Work to be completed. The required result is every line of the records that includes "image".

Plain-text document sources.
________________________

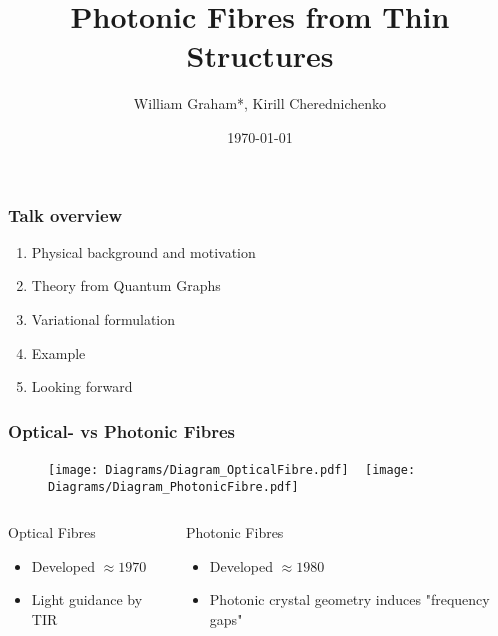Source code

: \documentclass{beamer}
\title{Photonic Fibres from Thin Structures}
\author{William Graham*, Kirill Cherednichenko}
\institute{BUC-XVI, UNAM}
\date{\today}
\begin{document}
 
\frame{\titlepage}
 
\begin{frame}
	\frametitle{Talk overview}
	
	\begin{enumerate}
		\item Physical background and motivation
		\item Theory from Quantum Graphs
		\item Variational formulation
		\item Example
		\item Looking forward
	\end{enumerate}
\end{frame}

\begin{frame}
	\frametitle{Optical- vs Photonic Fibres}
	
	\begin{figure}[t]
		\centering
		\texttt{[image: Diagrams/Diagram\_OpticalFibre.pdf]}
		~
		\texttt{[image: Diagrams/Diagram\_PhotonicFibre.pdf]}
	\end{figure}
	\begin{columns}
		\begin{column}{0.45\textwidth}
			\begin{block}{Optical Fibres}
				\begin{itemize}
					\item Developed $\approx 1970$
					\item Light guidance by TIR
				\end{itemize}
			\end{block}
		\end{column}
		\begin{column}{0.45\textwidth}
			\begin{block}{Photonic Fibres}
				\begin{itemize}
					\item Developed $\approx 1980$
					\item Photonic crystal geometry induces "frequency gaps"
				\end{itemize}
			\end{block}
		\end{column}
	\end{columns}
\end{frame} 
\end{document}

________________________

Output for this task.
		\texttt{[image: Diagrams/Diagram\_OpticalFibre.pdf]}
		\texttt{[image: Diagrams/Diagram\_PhotonicFibre.pdf]}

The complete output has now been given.